Tuesday, April 6, 2010

The Shipping News (Pulitzer Prize winner)

The Shipping News is a Pulitzer Prize and National Book Award-winning novel by E. Annie Proulx (1935- ), published in 1993, and adapted into a film of the same name released in 2001.



The Shipping News


Plot Summary[1]

The story centers on Quoyle, a third-rate newspaper reporter from upstate New York whose father emigrated from Newfoundland. Shortly after his parents' suicide, Quoyle's unfaithful and abusive wife Petal, and her lover, leave town. Days later, Petal sells their two daughters to a 'black market adoption agency' for $6,000. Soon thereafter, Petal and her lover are killed in a car accident; the young girls are located by police and returned to Quoyle. Despite his daughters' safe return, Quoyle's life is collapsing, and his paternal aunt, Agnis Hamm, convinces him to return to Newfoundland for a new beginning. Their ancestral home is located on Quoyle's Point.

He obtains work as a traffic accident reporter for the Gammy Bird, the local newspaper in Killick-Claw, a small town. The Gammy Bird's editor also asks him to document the shipping news, arrivals and departures from the local port, which soon grows into Quoyle's signature articles on boats of interest in the harbour.

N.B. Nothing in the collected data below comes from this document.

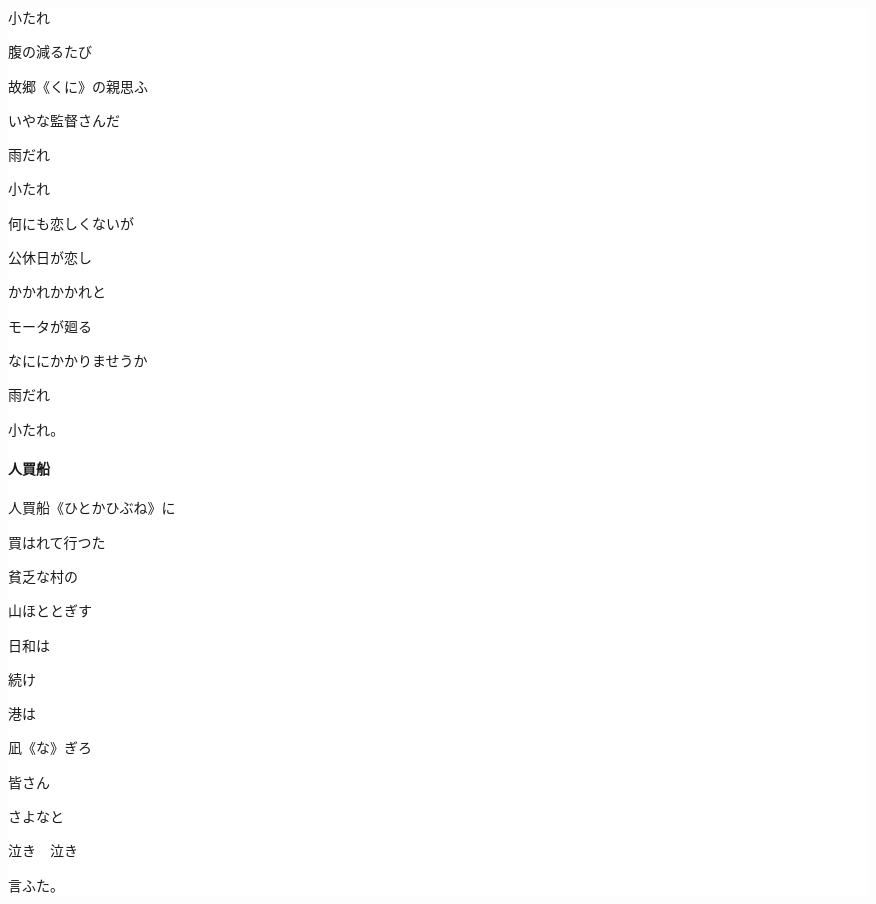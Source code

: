 小たれ

腹の減るたび

故郷《くに》の親思ふ



いやな監督さんだ

雨だれ

小たれ

何にも恋しくないが

公休日が恋し



かかれかかれと

モータが廻る

なににかかりませうか

雨だれ

小たれ。





#### 人買船




人買船《ひとかひぶね》に

買はれて行つた

貧乏な村の

山ほととぎす



日和は

続け

港は

凪《な》ぎろ



皆さん

さよなと

泣き　泣き

言ふた。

Quoyle gradually makes friends within the community, learns about his own troubled family background, and begins a relationship with a local woman, Wavey. Quoyle's growth in confidence and emotional strength, as well as his ability to be comfortable in a loving relationship, become the book's main focus. Quoyle learns deep and disturbing secrets about his ancestors that emerge in strange ways.